- _Problem to work on_
Copy each line of the records below that has "venv" in it.

[[ Extracted data, beginning ]]

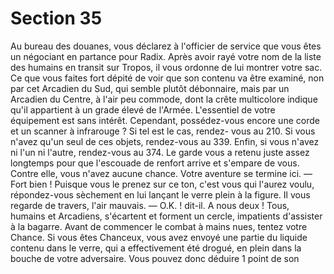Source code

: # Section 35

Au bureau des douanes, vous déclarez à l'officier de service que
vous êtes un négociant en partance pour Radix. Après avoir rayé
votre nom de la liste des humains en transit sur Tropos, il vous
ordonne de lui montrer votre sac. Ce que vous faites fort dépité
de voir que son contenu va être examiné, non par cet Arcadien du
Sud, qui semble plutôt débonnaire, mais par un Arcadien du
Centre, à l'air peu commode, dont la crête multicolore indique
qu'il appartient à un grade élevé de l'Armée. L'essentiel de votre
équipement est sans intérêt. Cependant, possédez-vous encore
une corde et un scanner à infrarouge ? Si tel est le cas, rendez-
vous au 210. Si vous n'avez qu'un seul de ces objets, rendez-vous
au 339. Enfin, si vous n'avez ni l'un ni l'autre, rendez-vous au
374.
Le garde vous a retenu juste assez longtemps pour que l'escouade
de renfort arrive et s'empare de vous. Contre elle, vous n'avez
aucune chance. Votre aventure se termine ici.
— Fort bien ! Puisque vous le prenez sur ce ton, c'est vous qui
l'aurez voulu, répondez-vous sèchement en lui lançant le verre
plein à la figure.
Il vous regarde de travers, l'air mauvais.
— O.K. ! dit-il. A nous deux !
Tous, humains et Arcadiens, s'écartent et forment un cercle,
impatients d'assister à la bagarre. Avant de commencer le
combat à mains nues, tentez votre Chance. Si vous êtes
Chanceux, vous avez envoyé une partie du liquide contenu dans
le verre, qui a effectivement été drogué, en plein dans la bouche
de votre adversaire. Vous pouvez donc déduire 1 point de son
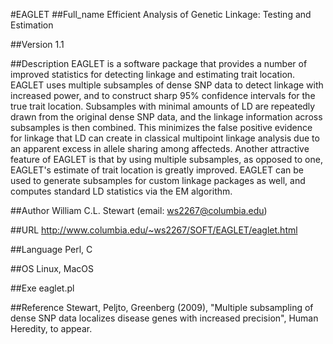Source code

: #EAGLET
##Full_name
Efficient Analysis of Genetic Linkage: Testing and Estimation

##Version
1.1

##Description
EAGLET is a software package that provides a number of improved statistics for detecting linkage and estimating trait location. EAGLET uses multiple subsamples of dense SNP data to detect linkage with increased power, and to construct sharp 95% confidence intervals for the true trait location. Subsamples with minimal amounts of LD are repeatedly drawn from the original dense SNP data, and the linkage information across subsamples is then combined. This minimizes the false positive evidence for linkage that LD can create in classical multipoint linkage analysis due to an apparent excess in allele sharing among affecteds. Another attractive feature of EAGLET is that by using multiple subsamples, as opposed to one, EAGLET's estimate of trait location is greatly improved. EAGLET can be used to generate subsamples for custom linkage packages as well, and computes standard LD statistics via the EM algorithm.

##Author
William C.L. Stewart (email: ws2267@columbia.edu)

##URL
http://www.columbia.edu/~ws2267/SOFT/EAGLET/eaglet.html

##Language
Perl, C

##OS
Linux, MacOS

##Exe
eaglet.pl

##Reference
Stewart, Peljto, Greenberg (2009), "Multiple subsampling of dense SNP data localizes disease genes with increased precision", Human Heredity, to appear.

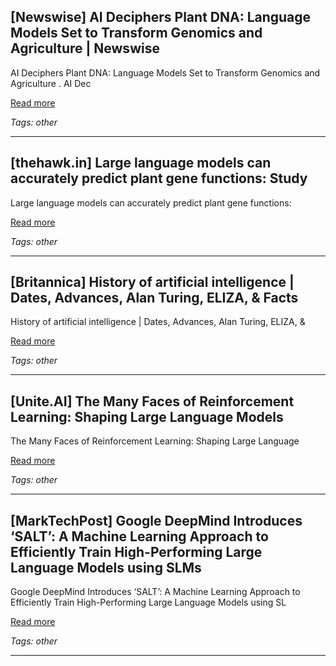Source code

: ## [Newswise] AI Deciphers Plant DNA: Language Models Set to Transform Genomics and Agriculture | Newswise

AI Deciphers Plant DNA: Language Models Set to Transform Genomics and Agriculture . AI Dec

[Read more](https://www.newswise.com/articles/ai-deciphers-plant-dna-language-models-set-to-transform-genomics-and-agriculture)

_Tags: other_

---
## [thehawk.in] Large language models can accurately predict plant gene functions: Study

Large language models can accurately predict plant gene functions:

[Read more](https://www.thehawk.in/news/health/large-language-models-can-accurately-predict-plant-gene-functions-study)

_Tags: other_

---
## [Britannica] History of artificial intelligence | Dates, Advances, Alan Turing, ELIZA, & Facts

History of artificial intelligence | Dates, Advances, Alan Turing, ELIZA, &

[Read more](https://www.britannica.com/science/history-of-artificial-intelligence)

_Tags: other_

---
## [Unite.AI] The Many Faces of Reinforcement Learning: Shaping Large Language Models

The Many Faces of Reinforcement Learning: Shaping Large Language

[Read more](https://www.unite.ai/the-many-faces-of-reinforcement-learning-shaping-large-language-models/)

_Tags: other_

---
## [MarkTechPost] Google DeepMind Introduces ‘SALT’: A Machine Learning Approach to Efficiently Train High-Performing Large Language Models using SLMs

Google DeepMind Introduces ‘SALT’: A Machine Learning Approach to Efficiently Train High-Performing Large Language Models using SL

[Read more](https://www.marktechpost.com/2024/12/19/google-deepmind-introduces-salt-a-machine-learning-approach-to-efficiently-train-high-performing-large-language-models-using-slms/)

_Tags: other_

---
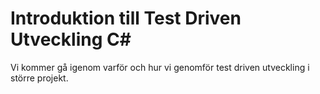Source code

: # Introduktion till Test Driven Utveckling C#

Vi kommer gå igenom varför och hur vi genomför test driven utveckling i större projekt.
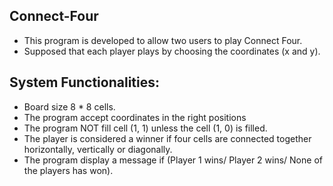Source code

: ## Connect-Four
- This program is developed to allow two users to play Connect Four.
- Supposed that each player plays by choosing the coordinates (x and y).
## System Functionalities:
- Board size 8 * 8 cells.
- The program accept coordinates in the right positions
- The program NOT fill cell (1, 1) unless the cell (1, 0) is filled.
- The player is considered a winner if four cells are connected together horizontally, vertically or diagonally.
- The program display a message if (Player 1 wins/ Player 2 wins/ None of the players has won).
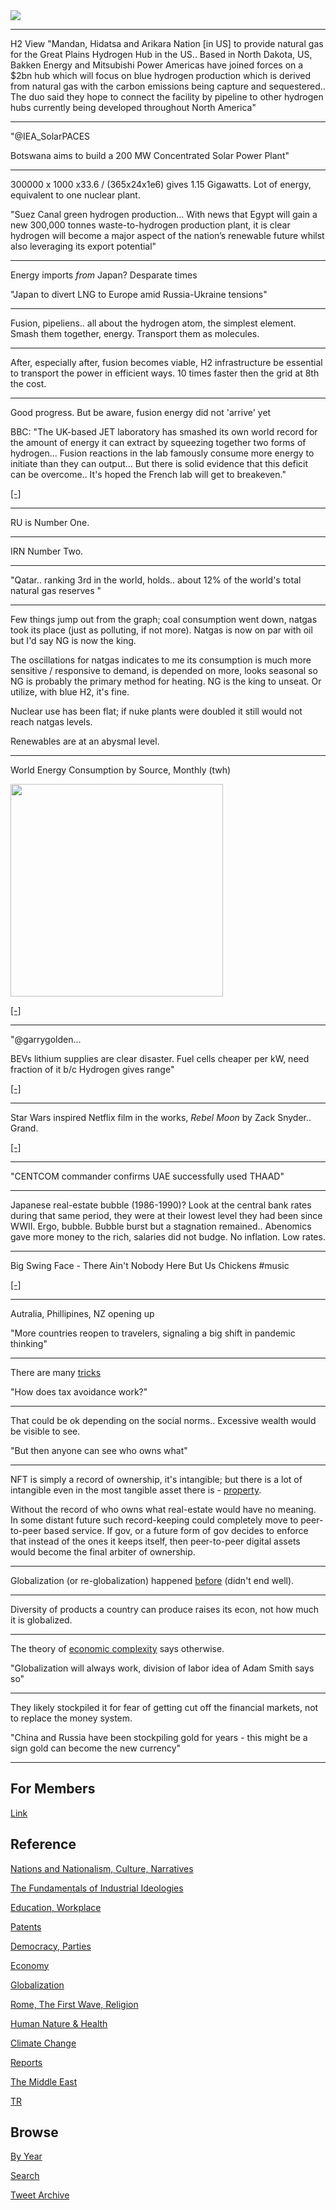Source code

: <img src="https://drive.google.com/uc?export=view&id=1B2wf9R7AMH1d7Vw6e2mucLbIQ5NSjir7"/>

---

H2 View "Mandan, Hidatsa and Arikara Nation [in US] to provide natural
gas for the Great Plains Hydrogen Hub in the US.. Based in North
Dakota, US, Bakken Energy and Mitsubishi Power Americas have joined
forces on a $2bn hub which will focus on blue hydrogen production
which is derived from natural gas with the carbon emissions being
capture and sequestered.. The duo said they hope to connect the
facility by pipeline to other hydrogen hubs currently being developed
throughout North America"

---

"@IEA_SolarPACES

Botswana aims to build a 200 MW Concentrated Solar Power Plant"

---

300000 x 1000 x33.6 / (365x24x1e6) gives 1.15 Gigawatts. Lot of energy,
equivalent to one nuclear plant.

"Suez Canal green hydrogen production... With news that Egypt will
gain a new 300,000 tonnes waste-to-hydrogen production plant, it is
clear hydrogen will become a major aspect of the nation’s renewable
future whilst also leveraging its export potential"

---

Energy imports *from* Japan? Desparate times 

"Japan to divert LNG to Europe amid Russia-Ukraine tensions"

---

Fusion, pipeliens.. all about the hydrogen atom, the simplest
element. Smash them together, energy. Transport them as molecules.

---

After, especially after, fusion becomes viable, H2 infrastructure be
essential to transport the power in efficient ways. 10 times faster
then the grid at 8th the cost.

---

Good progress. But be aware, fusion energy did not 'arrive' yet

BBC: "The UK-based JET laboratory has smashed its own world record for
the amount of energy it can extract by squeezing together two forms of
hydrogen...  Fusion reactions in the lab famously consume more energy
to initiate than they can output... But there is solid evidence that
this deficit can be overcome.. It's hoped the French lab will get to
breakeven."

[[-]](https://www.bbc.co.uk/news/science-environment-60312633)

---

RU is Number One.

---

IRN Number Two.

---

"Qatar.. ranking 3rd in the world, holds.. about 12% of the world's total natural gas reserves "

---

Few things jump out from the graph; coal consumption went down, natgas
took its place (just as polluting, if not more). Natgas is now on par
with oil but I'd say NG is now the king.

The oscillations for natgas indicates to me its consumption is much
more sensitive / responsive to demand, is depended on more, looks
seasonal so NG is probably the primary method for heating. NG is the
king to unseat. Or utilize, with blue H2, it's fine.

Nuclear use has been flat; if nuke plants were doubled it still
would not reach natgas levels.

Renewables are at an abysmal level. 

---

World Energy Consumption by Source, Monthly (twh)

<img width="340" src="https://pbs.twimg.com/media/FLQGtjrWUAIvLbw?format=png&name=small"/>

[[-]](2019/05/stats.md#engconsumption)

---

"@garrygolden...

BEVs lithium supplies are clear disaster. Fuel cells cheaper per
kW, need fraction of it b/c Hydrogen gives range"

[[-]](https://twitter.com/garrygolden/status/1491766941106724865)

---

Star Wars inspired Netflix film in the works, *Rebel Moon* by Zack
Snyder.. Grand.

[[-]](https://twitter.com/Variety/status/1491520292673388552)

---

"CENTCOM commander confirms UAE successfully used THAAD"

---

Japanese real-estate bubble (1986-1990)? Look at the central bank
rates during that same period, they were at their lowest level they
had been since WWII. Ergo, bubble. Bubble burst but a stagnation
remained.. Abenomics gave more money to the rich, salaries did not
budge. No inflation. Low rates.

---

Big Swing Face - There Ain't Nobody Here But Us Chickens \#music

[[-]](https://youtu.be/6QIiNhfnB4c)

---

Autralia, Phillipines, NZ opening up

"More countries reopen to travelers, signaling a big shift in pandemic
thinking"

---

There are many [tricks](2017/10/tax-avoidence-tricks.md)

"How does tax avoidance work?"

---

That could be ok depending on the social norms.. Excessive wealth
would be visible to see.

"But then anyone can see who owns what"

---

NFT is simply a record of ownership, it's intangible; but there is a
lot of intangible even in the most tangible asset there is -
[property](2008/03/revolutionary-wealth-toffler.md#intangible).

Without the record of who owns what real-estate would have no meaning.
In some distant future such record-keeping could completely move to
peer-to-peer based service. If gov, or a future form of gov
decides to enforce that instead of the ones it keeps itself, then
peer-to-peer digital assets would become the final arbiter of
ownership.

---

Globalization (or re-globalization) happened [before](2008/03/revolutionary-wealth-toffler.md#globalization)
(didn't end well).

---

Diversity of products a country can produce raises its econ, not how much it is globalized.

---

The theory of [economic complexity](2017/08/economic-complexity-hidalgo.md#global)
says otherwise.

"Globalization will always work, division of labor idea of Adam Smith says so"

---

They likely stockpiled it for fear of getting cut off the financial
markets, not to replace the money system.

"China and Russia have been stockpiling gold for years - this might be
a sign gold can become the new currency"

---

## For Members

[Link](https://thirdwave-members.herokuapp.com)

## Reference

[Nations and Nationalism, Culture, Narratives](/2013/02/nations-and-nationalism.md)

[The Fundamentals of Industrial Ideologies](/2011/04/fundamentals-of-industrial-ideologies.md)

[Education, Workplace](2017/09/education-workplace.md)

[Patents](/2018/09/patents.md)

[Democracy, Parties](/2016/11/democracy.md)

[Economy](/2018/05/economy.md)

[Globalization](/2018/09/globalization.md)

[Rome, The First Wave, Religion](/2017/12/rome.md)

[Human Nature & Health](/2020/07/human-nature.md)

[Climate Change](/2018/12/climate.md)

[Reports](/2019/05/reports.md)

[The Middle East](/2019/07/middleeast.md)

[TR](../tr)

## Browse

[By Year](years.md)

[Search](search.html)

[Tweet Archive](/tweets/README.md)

[[ Extracted data, end ]]
[[ Extracted data, beginning ]]

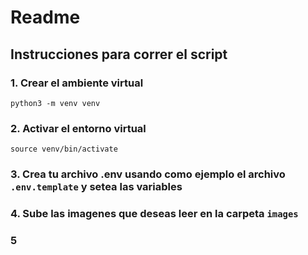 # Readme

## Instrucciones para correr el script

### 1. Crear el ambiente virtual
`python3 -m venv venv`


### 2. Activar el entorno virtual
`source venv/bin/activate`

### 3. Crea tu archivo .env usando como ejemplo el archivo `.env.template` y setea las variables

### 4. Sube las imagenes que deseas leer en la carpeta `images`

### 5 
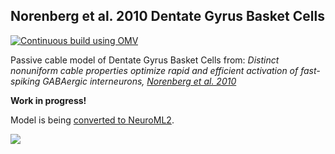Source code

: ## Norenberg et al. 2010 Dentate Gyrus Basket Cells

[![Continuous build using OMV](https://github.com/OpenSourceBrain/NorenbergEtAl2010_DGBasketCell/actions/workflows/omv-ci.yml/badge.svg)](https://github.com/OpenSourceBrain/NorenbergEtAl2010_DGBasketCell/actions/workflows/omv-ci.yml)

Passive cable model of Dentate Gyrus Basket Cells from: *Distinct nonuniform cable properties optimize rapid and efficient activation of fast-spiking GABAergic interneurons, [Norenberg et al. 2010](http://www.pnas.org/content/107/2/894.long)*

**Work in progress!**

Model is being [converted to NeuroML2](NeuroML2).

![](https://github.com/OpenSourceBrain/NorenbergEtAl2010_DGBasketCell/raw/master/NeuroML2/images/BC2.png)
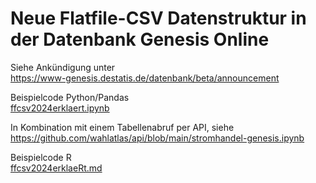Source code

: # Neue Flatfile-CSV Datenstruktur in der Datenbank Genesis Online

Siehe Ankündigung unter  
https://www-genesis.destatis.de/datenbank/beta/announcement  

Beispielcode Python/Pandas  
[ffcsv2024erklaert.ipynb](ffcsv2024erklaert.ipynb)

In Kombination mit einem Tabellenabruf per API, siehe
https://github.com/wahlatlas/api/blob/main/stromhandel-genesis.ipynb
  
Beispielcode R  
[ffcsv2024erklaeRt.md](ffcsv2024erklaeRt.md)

[[ Extracted data, end ]]

- _Your solution_
`python3 -m venv venv`
`source venv/bin/activate`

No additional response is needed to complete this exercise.